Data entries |

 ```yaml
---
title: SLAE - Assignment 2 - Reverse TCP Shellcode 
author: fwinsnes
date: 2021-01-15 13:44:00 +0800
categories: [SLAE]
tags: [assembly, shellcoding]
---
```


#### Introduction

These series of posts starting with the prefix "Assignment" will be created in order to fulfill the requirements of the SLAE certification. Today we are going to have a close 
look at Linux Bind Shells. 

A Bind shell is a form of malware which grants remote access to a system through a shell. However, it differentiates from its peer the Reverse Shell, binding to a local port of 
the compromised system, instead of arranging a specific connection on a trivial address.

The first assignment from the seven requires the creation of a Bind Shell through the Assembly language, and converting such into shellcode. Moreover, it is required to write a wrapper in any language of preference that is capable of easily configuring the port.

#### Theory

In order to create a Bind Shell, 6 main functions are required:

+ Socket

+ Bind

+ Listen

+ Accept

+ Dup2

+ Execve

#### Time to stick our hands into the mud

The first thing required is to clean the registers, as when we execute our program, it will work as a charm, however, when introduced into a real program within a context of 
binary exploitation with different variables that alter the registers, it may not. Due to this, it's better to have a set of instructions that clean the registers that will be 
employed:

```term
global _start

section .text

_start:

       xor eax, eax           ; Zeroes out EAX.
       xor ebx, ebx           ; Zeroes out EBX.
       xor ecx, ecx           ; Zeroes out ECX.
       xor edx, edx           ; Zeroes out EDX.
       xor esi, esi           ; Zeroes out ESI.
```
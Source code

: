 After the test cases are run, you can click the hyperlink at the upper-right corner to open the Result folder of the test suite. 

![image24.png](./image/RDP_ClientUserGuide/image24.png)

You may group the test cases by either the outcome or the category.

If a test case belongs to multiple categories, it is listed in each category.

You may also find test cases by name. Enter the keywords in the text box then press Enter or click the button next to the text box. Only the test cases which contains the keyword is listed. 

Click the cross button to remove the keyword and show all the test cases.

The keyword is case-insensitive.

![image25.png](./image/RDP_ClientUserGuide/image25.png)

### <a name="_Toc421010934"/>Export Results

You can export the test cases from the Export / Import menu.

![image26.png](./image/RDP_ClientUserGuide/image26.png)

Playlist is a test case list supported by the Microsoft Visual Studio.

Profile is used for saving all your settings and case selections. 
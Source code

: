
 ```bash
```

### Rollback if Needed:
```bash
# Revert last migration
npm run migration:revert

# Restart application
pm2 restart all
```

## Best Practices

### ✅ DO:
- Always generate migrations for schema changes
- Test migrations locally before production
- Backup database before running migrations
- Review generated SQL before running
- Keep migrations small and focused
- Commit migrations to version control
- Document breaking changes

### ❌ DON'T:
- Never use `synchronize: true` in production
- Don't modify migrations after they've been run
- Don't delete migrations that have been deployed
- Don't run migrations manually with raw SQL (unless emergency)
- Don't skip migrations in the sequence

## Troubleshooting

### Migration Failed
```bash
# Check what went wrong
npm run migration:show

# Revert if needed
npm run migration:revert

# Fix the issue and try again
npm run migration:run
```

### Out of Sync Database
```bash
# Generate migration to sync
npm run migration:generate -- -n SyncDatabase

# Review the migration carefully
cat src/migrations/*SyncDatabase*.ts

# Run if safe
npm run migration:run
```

Try it |
Copy word for word the stretch of entries above from the line that has "- Backup database before running migrations" through the line that has "- Never use", both ends included, and nothing outside it.

Worked solution |
- Backup database before running migrations
- Review generated SQL before running
- Keep migrations small and focused
- Commit migrations to version control
- Document breaking changes

### ❌ DON'T:
- Never use `synchronize: true` in production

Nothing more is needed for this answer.